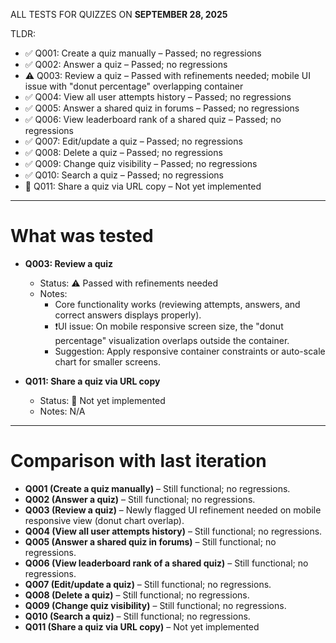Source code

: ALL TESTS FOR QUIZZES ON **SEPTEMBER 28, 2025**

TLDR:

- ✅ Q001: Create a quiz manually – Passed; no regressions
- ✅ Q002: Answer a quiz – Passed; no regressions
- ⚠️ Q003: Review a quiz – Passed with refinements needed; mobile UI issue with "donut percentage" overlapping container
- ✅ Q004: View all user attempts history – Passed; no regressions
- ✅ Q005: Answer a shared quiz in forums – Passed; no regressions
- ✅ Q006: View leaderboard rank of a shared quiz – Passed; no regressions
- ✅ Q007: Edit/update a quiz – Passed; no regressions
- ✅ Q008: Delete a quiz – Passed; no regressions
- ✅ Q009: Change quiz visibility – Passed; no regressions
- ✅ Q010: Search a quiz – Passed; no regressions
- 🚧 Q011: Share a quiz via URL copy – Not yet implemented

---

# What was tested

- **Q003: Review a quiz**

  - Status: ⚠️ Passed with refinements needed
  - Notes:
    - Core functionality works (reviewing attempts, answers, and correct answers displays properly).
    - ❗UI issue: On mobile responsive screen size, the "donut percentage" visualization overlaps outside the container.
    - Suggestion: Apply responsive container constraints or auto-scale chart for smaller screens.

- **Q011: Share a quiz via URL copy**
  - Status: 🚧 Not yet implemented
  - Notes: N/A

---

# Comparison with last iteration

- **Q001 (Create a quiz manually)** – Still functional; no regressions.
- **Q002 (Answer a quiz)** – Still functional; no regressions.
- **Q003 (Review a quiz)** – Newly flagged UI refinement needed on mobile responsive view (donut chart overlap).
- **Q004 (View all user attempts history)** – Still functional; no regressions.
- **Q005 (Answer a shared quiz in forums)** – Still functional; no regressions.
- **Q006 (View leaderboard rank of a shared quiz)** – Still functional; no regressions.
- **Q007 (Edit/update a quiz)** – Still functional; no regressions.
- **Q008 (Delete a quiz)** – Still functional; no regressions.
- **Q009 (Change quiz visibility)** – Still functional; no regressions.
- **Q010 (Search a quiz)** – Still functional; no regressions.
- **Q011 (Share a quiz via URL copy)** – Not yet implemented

====================

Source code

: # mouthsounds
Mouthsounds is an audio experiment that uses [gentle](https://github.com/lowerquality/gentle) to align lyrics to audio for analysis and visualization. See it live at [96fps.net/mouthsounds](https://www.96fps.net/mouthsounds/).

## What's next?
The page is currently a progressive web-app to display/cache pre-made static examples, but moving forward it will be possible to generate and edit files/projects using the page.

====================

**WHAT YOU NEED TO DO:** From the data above, output only the lines between the line containing "- **Q002 (Answer" and the line containing "- **Q005 (Answer", inclusive, exactly as written.

**FINISHED TASK:**
- **Q002 (Answer a quiz)** – Still functional; no regressions.
- **Q003 (Review a quiz)** – Newly flagged UI refinement needed on mobile responsive view (donut chart overlap).
- **Q004 (View all user attempts history)** – Still functional; no regressions.
- **Q005 (Answer a shared quiz in forums)** – Still functional; no regressions.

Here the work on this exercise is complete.